Alles andere ist entweder durch 1. dispensiert oder einfach nur Teenagerkram. Teenagerkram zeichent sich ja ganz besonders durch eine uns nur zu bekannte Scheinerwachsenheit aus.


lilith:
Hallo,
mit Deiner Story bist Du nicht der einzige hier 😉
Ich bin letztes Jahr mit einer ähnlichen Prämisse gestartet.

Leztlich bin ich von Beyond the Wall über Swords and Wizardry zu DnD5e gekommen.
Mit der 5ten Edition macht man im Grunde nichts falsch. Allerdings würde ich nicht zu dem Starterset raten - auch wenn das Abenteuer recht gelungen ist - sondern gleich zum richtigen (englischen) Regelwerk.

Defacto spiele ich aber aktuell eher die Spiele der PbtA-Familie. Der Vorteil: Wenn Du den grundlegenden Mechanismus verstanden hast, kommst Du mit vielen Varianten schnell klar. Haupthürde wenn man so will sind die "Moves". Da hilft es, erstmal das angesammelte Wissen, wie man meint, dass Rollenspiel funktionieren sollte, beiseite lässt und mit frischem Blick der Sache offen begegnet. Im Spiel geht das flüssig.

Namentlich spiele ich Dungeon World, bzw. Uncharted Worlds. Möchte mein Repertoire mit The Veil und evtl. Maks oder ähnlichem erweitern. Wenn Du missionsbasiertes Cyberpunk magst, kommt Dir The Sprawl vermutlich entgegen.

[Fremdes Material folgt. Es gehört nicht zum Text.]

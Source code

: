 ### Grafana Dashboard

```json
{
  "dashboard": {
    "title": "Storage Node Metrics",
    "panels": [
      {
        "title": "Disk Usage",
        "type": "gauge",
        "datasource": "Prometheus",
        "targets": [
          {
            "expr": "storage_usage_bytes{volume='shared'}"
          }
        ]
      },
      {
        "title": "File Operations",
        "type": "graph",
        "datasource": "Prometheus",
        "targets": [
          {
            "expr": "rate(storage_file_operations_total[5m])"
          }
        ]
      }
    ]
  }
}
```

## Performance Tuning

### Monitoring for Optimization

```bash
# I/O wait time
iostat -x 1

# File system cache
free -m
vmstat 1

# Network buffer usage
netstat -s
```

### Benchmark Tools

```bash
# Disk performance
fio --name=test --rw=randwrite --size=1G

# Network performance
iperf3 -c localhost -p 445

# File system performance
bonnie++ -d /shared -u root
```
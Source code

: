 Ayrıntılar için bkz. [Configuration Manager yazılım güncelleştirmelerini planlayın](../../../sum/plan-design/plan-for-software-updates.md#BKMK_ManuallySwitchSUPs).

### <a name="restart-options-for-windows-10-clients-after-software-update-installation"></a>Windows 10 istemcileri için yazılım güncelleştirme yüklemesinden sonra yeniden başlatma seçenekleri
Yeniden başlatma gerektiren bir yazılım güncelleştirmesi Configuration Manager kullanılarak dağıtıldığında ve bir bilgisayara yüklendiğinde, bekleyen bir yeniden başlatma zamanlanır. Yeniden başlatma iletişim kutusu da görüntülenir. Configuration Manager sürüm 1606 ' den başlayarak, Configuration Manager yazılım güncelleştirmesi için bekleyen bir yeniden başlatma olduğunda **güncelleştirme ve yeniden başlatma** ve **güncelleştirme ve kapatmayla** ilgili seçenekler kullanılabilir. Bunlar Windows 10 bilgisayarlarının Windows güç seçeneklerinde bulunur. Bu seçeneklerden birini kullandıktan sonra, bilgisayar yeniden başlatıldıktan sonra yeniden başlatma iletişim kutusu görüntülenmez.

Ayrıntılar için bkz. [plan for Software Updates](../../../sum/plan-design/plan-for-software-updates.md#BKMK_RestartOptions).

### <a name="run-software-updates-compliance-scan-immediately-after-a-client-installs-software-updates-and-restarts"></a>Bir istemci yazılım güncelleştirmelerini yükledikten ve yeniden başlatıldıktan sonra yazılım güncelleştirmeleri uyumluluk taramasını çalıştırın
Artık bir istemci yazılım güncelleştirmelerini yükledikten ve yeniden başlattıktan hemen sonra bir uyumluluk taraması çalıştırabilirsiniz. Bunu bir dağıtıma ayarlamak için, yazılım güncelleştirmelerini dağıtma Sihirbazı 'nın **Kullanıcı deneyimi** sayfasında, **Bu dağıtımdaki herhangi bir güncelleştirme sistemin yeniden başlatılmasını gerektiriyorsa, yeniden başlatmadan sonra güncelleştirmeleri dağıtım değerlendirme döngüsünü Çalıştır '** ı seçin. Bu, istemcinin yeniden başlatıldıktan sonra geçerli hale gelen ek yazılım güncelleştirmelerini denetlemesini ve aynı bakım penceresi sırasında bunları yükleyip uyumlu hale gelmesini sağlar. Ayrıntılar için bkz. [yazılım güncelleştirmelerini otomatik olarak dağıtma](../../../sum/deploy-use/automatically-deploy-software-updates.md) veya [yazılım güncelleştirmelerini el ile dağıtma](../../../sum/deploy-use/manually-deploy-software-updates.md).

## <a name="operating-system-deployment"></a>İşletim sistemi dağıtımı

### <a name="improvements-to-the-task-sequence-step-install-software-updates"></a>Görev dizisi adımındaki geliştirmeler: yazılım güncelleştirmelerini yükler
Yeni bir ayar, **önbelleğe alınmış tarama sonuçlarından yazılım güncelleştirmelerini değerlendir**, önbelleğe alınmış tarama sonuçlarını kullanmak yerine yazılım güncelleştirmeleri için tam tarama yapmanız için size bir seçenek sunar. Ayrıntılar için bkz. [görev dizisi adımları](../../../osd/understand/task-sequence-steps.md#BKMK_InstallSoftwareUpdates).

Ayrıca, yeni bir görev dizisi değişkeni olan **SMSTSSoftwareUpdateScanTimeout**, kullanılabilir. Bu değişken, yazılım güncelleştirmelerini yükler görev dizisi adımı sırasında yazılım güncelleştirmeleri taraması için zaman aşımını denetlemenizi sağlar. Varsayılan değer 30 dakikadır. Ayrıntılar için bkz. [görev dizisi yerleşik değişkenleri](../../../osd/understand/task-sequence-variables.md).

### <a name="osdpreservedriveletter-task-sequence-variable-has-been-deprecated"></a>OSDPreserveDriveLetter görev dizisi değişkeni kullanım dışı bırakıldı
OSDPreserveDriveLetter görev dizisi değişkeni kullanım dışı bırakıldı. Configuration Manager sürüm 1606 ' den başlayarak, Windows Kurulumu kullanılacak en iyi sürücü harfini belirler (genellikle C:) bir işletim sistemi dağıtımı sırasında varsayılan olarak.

Midgard habe ich mir interessehalber auch mal zugelegt,weil ich es immer mal haben wollte - vorallem um eine andere deutsche Alternative zum Schwarzen Auge zu haben. Was mir negativ aufgestoßen ist: Es gibt nicht wenige Regeln - die nichtmal komplex sind - die aber didaktisch schlecht aufbereitet sind. Bis hin zu Erklärkästen, die Dir Beispiele geben und en passant den Regeln, die noch kommen vorgreifen. Ich hatte häufiger das Problem zurückzublättern, weil mir ein Detail entgangen war. Und wenn man sich einen Wolf sucht, um anschließend festzustellen, dass die Regel zwei Seiten später erst erklärt wird, dann möchte man ins Buch beißen. Im Nachhinein, wenn man sich die Mühe macht, hat man - trotz einiger historisch bedingter Quirks - ein schönes System mit einer tollen Welt. Vor die Wahl gestellt, würde ich Midgard DSA vorziehen - mit der Einschränkung: wenn ich DSA sage, meine ich meine Erfahrung mit DSA 2/3; zu 4.x kann ich nüscht sagen, bzw. 5 wollte ich die Tage mal lesen.

Was ich an PbtA mag:
- Relativ leichtes, eingängiges Regelwerk (variiert innerhalb der Familie)
- Wenig Vorbereitungszeit
- Flotte Kämpfe
- Leicht zu "hacken"

Nachteil:
- Ich habe wenig Lust auf andere Systeme 😆 Man gewöhnt sich an die Leichtgängigkeit.
- Nix für Powergamer und Taktiker


Ifram:
Flamebeard hat Schnellstart- und Einsteigeregeln gemischt und dabei übersehen, dass es ebenfalls den Schnellstart für Splittermond als pdf für umme gibt.
Beliebtere Systeme bedeuten auch mehr Material und das ist Segen und Fluch. Viele nette kleine Szenarien und Abenteuer finde ich sympathisch, Regelwerke in Kilogramm bemessen nicht. Allerdings lässt sich auch so manches Abenteuer leicht konvertieren, was eigentlich für eine andere Fantasywelt geschrieben wurde.